The $14 million downfall
The Iowa man — who was employed by the Des Moines-based Multi Lottery State Association, which provides computers for lotteries in 33 states, the District of Columbia, Puerto Rico, and the U.S. Virgin Islands — was first found guilty in July 2015 of rigging a computerized Hot Lotto game by installing a program into the computer in 2010, so it would choose the numbers he wanted.
He then bought those same numbers and gave the ticket to a friend in Texas so he could try to cash it out for the $14 million prize, but because Iowa law requires jackpot winners to be identified, he never got the money.
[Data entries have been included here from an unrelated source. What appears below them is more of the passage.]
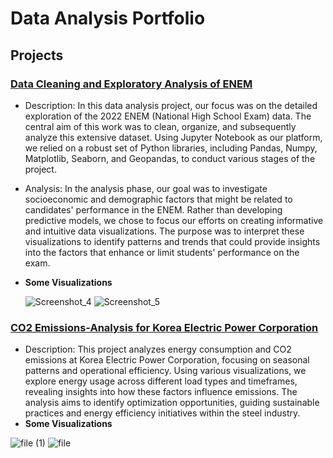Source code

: # Data Analysis Portfolio


## Projects
### [Data Cleaning and Exploratory Analysis of ENEM](https://github.com/lureba/ENEM-EDA-EN-US)
- Description: In this data analysis project, our focus was on the detailed exploration of the 2022 ENEM (National High School Exam) data. The central aim of this work was to clean, organize, and subsequently analyze this extensive dataset. Using Jupyter Notebook as our platform, we relied on a robust set of Python libraries, including Pandas, Numpy, Matplotlib, Seaborn, and Geopandas, to conduct various stages of the project.

- Analysis: In the analysis phase, our goal was to investigate socioeconomic and demographic factors that might be related to candidates' performance in the ENEM. Rather than developing predictive models, we chose to focus our efforts on creating informative and intuitive data visualizations. The purpose was to interpret these visualizations to identify patterns and trends that could provide insights into the factors that enhance or limit students' performance on the exam.
- **Some Visualizations**


    ![Screenshot_4](https://github.com/user-attachments/assets/cebfe15e-ec10-4dbc-9d58-a461a8aba80b)
    ![Screenshot_5](https://github.com/user-attachments/assets/cbb01771-8d2f-4966-b540-d3824895dad4)

### [CO2 Emissions-Analysis for Korea Electric Power Corporation](CO2-Emissions-Analysis-for-Korea-Electric-Power-Corporation)
- Description: This project analyzes energy consumption and CO2 emissions at Korea Electric Power Corporation, focusing on seasonal patterns and operational efficiency. Using various visualizations, we explore energy usage across different load types and timeframes, revealing insights into how these factors influence emissions. The analysis aims to identify optimization opportunities, guiding sustainable practices and energy efficiency initiatives within the steel industry.
- **Some Visualizations**



![file (1)](https://github.com/user-attachments/assets/45e157a5-2358-4511-a3de-6e3fa284cb80)
    ![file](https://github.com/user-attachments/assets/f430f7ae-cd3e-42c0-8bfc-346fb801a36c)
He appealed his conviction in Iowa last year, but that conviction was ultimately upheld.
More legal trouble
His legal problems were far from over at that point, however. In Oct. 2015, according to a helpful timeline [PDF]provided by the Iowa lottery, state officials filed an additional charge. This time, he was accused of violating Iowa’s Ongoing Criminal Conduct statute, stemming from lottery jackpot prizes he won in Colorado in 2005 and Wisconsin in 2007.
That complaint claimed that he helped build random number generators used in jackpot drawings in those states.
Wisconsin officials also filed charges against him in Dec. 2016, and he ultimately pled guilty in June as part of an agreement with prosecutors. That deal also required him to plead guilty in Iowa on charges of ongoing criminal conduct. He also agreed to explain to authorities how he’d managed to fix computers and reveal all the games he’d rigged, and name his accomplices.
All told, he’s admitted to rigging a Colorado Lotto drawing in Nov. 2006, Megabucks in Wisconsin in Dec. 2007, 2by2 in Kansas and Hot Lotto in Iowa in Dec. 2010, and Hot Lotto in Oklahoma in Nov. 2011, reports the Associated Press.
Prosecutors in Iowa now want him to serve 25 years in prison when he’s sentenced today in Des Moines, as a warning to anyone else who may be tempted to rig the lottery.
“The depth of his deceit is dumbfounding,” Assistant Iowa Attorney General Rob Sand said in court filings. “Such crimes cannot be answered without a prison sentence.”